HD 106760

Observation data Epoch J2000 Equinox ICRS
- Constellation: Coma Berenices
- Right ascension: 12^{h} 16^{m} 30.12328^{s}
- Declination: +33° 03′ 41.4198″
- Apparent magnitude (V): 4.99

Characteristics
- Spectral type: K0.5 III–IIIb
- B−V color index: 1.140±0.002

Astrometry
- Radial velocity (R_{v}): −40.4±0.3 km/s
- Proper motion (μ): RA: −41.979 mas/yr Dec.: −105.115 mas/yr
- Parallax (π): 10.2417±0.2354 mas
- Distance: 318 ± 7 ly (98 ± 2 pc)
- Absolute magnitude (M_{V}): 0.06

Orbit
- Period (P): 3.598 years (1,314.3 d)
- Eccentricity (e): 0.43
- Longitude of the node (Ω): 303.6°
- Periastron epoch (T): 2441468.5 JD
- Semi-amplitude (K_{1}) (primary): 6.5 km/s

Details
- Mass: 1.85±0.14 M_{☉}
- Radius: 16.79±0.79 R_{☉}
- Luminosity: 112 L_{☉}
- Surface gravity (log g): 2.48±0.10 cgs
- Temperature: 4,581±28 K
- Metallicity [Fe/H]: −0.12±0.05 dex
- Rotational velocity (v sin i): 0.9 km/s
- Age: 1.57±0.32 Gyr
- Other designations: BD+33°2213, FK5 2983, HD 106760, HIP 59856, HR 4668, SAO 62928

Database references
- SIMBAD: data

= HD 106760 =

Binary star in the constellation Coma Berenices

HD 106760 is a single-lined spectroscopic binary star system in the northern constellation of Coma Berenices. It is faintly visible to the naked eye, having an apparent visual magnitude of 4.99. The system is located around 318 light years away, as determined from its annual parallax shift of 10.2417 mas. It is moving closer with a heliocentric radial velocity of −40 km/s, and is expected to come as close as 79.31 pc in about 772,000 years.

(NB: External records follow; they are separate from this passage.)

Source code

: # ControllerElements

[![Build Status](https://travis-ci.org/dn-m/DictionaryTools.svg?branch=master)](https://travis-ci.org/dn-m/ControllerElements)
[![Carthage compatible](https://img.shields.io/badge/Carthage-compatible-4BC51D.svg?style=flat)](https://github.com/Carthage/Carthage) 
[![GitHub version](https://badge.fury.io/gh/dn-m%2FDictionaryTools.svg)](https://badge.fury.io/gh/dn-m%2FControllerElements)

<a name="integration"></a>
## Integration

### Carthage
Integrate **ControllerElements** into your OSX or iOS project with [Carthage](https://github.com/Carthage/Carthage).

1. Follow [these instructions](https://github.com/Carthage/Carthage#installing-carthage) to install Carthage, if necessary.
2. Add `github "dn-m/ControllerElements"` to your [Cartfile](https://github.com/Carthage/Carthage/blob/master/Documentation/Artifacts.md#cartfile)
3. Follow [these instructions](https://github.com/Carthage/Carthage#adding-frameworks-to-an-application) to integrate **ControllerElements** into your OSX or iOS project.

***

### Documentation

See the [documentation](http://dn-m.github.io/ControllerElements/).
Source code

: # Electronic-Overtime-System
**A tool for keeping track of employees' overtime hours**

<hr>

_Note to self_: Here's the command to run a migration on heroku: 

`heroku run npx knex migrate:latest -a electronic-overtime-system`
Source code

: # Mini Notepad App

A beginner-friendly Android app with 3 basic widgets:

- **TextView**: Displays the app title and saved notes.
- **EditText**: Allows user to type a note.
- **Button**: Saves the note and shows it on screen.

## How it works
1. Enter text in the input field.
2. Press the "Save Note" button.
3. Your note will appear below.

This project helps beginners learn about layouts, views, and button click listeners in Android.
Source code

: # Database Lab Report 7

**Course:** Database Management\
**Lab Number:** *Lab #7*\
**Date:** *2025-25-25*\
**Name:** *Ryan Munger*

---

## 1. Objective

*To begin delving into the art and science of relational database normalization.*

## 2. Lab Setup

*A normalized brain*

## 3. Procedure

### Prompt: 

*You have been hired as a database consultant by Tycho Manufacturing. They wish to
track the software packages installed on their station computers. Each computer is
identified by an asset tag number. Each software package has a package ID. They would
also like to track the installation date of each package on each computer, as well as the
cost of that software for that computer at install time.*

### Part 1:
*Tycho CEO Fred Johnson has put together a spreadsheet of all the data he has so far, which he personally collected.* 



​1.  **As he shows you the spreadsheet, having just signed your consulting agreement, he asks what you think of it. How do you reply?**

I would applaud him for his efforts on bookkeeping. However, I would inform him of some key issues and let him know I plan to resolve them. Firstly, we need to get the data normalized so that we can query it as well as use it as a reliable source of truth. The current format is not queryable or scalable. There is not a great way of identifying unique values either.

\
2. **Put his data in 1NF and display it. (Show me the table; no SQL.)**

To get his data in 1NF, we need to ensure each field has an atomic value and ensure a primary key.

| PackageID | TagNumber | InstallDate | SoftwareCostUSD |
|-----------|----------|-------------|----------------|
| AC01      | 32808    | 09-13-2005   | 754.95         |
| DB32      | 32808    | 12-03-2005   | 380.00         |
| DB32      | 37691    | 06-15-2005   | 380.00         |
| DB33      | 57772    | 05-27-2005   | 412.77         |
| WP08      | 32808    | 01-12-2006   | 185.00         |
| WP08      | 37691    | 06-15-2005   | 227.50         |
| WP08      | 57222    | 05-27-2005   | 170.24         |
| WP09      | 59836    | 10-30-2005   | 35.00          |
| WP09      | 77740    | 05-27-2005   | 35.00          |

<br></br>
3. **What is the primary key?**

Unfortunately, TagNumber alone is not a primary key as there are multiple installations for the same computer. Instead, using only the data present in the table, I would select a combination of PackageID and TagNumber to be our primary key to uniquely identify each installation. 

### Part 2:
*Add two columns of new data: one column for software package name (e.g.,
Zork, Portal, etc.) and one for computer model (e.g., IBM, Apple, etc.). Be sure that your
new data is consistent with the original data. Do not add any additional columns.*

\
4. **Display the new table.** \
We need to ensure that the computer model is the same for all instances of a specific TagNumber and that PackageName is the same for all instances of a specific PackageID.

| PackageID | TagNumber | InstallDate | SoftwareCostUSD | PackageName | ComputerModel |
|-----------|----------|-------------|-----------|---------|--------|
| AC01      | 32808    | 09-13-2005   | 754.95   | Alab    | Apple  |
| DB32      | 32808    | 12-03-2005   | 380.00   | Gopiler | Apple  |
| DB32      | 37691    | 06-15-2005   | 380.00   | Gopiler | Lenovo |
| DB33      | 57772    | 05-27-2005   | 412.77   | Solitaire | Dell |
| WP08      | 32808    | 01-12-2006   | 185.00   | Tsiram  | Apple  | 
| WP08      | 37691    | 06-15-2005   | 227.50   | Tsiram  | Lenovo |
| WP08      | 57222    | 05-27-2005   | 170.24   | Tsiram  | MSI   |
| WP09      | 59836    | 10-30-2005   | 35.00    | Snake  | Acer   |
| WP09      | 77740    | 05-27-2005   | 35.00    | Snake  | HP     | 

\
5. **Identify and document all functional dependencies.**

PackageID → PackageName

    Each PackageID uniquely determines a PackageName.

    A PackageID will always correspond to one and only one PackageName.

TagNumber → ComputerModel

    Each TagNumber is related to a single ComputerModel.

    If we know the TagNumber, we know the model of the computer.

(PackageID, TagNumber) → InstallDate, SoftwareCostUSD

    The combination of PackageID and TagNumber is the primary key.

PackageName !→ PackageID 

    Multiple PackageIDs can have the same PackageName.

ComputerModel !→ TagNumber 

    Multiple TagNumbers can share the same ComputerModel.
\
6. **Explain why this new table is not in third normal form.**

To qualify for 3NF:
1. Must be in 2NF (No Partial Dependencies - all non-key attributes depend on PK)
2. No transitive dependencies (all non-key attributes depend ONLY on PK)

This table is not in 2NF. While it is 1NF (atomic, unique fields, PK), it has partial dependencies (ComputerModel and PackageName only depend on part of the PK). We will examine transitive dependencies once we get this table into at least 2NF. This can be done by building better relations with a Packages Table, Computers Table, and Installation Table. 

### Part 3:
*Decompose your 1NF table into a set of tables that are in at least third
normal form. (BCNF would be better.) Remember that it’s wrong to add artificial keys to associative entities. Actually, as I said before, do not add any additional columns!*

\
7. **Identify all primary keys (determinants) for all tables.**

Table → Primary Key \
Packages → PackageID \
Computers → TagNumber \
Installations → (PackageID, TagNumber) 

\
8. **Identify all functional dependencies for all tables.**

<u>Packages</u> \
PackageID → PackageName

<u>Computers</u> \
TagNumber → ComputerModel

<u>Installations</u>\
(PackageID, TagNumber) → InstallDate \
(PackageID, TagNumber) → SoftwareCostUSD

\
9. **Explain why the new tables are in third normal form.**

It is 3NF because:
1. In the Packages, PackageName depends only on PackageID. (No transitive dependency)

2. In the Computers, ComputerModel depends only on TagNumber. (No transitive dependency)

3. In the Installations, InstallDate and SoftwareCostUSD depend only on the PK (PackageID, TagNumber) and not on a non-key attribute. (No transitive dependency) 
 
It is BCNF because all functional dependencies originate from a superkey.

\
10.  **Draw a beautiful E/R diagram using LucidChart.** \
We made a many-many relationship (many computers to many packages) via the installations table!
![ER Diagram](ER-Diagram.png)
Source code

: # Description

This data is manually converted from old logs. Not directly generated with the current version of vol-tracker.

The variable radial velocity of HD 106760 was announced by W. W. Campbell of Lick Observatory in 1922, indicating the binary nature of this system. A preliminary orbit was determined by Mount Wilson Observatory astronomer W. H. Christie in 1936, then refined by English astronomer R. F. Griffin in 1984. The components of this system orbit each other with a period of 3.6 years and an eccentricity of 0.43.

The visible component has a stellar classification of K0.5 III–IIIb, indicating it is an evolved K-type giant star. It is around 1.6 billion years old with 1.9 times the mass of the Sun and has expanded to 17 times the Sun's radius. The star is radiating 112 times the Sun's luminosity from its enlarged photosphere at an effective temperature of 4,581 K.